Today’s UPS systems usually provide some level of power conditioning and protection against fluctuations in voltage from the grid.

UPS means uninterrupted power supply.
Uninterruptible power supply (UPS) provides uninterrupted power to the equipment. It means switching time from power cut to battery power is very less hence important equipment like computer, desktop is not switch off and we can lose data.
A UPS is a complete system that is consisting of many parts that include batteries, a charge controller, circuitry any transfer switch for switching between the mains and back-up battery, and an inverter. An inverter is needed because the battery can only store DC power and we need to convert that back to AC in order to match the appliances connected in the main power line.
UPS= Battery charger + Inverter
UPS is nothing but inverter with inbuilt battery charger.
UPS is used only to backup your system. If we connect desktop computer on inverter. Inverter takes some seconds to give battery power to equipment hence equipment shutdowns for some second in any power loss condition and we can lose important data of desktop or computer.
Inverter is not suitable for computer backup due to the delay in switching.
One of more useful functions of UPS is to provide surge protection so connected devices can be protected from line Surge and does not damage. UPS is also capable of conditioning the power from the lines to provide clean and stable power throughout.

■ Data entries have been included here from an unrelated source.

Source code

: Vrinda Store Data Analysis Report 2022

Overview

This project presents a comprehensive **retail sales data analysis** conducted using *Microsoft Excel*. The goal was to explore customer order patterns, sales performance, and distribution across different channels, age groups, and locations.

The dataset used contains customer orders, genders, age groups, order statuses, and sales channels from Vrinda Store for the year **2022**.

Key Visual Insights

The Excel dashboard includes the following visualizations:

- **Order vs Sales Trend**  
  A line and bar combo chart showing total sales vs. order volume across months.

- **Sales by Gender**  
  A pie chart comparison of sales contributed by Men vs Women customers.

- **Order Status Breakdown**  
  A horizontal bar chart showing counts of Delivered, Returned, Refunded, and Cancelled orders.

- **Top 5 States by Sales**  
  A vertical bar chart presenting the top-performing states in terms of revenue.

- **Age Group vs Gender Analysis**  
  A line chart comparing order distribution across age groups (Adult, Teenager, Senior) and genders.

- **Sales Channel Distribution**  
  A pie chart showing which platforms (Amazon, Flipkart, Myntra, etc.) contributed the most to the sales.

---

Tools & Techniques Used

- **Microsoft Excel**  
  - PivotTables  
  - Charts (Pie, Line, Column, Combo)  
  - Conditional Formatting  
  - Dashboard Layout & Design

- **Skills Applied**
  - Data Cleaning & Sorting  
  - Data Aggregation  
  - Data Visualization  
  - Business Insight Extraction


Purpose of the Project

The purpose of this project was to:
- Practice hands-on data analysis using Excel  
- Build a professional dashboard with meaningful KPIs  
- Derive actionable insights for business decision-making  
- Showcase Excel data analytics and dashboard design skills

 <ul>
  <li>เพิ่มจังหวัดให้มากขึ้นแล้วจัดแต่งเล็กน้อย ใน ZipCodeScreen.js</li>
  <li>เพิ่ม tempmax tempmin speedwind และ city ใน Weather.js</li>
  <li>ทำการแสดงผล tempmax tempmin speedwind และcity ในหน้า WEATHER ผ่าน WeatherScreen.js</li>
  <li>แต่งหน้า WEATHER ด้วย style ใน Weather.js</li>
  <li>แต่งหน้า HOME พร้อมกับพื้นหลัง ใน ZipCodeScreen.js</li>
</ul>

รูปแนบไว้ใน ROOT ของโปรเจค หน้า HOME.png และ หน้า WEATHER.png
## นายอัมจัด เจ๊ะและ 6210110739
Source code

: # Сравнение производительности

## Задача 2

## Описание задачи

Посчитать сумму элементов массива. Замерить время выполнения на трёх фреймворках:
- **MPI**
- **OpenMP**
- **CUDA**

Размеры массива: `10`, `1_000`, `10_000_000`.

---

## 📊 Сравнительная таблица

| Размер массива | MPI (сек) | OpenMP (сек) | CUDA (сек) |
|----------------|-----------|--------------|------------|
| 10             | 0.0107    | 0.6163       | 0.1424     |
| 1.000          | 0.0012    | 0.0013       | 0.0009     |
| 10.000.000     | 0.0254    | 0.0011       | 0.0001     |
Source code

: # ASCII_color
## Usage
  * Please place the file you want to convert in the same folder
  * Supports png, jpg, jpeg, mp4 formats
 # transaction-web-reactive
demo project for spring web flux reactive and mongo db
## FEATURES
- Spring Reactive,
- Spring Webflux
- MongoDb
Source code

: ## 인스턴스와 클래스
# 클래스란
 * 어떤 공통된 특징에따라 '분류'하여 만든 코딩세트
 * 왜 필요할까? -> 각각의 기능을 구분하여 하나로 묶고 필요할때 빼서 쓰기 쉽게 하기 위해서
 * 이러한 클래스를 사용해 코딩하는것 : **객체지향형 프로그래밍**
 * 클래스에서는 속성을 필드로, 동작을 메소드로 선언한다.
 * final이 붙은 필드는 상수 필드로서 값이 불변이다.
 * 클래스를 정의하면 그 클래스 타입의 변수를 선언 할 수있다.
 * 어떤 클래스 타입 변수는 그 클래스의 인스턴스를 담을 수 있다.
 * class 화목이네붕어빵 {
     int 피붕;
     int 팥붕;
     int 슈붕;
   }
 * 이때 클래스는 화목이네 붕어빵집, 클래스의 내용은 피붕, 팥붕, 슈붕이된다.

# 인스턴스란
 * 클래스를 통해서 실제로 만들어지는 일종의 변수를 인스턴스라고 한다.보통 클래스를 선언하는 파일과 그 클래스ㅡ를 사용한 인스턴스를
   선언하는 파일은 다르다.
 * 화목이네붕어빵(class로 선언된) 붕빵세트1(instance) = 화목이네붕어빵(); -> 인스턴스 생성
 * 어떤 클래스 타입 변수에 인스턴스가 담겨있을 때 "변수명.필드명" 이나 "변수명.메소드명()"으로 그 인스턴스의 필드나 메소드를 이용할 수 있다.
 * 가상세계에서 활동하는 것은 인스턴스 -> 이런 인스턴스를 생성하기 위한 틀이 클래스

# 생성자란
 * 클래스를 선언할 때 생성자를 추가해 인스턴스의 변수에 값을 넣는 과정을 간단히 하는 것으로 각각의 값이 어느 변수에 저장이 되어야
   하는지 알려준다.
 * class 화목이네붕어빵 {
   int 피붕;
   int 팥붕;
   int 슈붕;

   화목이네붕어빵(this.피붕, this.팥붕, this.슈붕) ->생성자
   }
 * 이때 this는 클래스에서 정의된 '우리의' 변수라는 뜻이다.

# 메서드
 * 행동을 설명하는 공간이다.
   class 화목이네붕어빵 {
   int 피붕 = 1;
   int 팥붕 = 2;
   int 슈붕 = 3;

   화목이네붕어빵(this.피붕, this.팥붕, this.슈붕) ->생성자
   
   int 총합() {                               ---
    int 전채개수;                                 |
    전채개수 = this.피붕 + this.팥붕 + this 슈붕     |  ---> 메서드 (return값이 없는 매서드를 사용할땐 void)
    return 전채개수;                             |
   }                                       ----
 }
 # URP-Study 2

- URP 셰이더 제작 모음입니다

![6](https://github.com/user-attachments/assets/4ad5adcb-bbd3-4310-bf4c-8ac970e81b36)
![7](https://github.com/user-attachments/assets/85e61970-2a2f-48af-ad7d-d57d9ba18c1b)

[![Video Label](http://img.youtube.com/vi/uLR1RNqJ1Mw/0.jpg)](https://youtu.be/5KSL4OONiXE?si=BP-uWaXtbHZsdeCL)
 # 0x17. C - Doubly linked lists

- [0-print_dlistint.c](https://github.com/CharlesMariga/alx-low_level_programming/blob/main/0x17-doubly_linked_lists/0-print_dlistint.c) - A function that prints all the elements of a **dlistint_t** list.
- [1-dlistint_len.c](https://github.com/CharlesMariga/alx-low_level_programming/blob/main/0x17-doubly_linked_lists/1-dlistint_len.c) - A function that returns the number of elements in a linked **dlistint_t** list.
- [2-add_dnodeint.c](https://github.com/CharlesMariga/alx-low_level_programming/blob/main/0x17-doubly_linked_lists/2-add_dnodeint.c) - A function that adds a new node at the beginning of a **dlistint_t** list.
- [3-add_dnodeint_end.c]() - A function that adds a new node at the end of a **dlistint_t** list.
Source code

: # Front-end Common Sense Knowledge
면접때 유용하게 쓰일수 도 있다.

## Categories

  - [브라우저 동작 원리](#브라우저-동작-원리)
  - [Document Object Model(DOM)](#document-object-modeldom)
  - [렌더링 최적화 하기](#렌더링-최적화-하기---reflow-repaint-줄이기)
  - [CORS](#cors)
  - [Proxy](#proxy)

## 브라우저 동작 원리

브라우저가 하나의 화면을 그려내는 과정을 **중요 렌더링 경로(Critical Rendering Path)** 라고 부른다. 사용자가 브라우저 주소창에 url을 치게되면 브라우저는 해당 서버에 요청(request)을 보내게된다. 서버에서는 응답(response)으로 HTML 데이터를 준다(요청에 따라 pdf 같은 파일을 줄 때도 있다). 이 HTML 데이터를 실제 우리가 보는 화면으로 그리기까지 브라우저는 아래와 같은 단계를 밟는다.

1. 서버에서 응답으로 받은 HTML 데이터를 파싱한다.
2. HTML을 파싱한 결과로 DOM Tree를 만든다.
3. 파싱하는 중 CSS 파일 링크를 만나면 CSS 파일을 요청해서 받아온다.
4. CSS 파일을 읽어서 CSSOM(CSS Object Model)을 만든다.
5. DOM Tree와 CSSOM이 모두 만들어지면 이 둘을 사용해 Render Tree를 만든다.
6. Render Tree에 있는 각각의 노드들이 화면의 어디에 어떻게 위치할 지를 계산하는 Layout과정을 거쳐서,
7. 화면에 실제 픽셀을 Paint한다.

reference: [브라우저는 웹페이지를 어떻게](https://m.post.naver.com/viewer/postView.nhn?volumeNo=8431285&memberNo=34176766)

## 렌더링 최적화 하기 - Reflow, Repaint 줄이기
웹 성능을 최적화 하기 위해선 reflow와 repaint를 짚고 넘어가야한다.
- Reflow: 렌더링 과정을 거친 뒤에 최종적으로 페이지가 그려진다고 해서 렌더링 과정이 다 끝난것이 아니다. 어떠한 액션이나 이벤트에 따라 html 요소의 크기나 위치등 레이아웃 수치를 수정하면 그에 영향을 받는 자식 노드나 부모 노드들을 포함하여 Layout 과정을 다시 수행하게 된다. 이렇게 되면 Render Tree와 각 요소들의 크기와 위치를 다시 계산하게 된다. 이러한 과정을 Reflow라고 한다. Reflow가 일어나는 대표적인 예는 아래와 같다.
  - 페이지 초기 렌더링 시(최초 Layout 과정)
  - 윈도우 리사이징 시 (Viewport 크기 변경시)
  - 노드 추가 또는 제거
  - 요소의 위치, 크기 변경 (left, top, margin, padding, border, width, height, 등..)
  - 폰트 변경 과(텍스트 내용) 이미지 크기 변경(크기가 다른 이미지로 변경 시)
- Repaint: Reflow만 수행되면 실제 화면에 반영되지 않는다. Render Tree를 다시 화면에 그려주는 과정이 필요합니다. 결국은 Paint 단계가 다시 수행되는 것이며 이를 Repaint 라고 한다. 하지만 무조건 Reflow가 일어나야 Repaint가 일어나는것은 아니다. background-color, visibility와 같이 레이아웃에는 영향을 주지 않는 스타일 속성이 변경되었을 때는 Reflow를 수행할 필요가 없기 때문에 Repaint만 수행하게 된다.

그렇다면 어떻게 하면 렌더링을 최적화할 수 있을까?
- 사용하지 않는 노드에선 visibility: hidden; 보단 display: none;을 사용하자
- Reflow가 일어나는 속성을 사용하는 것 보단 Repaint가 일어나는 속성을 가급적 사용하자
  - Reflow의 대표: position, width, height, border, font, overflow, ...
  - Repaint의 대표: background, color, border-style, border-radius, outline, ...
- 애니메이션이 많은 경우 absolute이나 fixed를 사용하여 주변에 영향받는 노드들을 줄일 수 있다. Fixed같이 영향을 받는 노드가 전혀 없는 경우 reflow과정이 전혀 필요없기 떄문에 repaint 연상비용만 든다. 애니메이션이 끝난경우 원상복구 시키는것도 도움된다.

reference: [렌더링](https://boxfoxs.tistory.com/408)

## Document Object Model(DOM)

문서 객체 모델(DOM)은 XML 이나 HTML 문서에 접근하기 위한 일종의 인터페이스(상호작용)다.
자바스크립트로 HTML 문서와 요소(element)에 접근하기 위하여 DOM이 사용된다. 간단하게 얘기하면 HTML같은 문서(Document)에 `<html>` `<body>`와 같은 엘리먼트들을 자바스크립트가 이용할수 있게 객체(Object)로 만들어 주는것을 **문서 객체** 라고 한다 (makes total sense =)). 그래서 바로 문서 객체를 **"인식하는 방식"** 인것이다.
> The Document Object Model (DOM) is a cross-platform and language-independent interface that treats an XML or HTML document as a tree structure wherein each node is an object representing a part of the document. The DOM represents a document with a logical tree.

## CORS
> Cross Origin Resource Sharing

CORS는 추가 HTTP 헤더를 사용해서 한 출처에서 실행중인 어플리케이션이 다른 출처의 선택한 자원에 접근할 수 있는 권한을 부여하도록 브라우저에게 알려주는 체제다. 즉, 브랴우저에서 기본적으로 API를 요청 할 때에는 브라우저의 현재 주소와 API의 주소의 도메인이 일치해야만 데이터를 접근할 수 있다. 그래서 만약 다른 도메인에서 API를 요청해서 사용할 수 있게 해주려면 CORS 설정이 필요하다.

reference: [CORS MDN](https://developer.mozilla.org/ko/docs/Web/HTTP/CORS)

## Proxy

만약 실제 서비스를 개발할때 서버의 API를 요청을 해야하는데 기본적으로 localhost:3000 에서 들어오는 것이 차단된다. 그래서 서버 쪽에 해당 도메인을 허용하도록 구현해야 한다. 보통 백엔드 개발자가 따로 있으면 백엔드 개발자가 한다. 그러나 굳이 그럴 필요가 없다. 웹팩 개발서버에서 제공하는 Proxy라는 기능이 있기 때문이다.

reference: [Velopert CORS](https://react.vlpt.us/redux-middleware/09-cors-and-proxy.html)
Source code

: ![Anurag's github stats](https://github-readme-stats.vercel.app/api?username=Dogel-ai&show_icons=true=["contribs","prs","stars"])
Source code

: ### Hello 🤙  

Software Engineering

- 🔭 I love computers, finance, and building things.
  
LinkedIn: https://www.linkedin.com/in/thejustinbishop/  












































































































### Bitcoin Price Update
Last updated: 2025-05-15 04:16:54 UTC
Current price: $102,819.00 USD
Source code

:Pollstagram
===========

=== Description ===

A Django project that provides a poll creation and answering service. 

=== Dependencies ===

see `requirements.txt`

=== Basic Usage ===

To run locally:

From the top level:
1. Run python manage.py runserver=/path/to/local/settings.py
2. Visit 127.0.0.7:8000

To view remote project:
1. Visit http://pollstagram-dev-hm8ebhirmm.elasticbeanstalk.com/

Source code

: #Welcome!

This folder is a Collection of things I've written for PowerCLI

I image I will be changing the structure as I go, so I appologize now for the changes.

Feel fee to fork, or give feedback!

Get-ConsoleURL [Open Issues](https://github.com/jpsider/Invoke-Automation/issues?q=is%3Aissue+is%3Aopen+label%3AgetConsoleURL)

The mains power comes to the UPS. The AC is converted to DC and this DC is constantly charging the battery. The output of the battery is fed to the Sine wave inverter and it converts DC to AC and this feeds the equipment. Since power out is always drawn from the battery, there is no time lag when mains switches off, it just stops the battery from being charged and the UPS continues to supply power till the battery runs out.
Battery Charger (Rectifier ): To convert AC Power (from Power Grid) to DC Power to charge Battery
Battery: To provide DC Power.
Inverter: To convert DC Power (from Battery) to AC Power (to power load i.e., electrical and electronic equipment.)
Controller: To control functions of Rectifier (Charger) and Inverter. (i.e., when to start or stop charging battery, when to start or stop power from battery to load, how fast to change from Grid Power to Battery Power and so on)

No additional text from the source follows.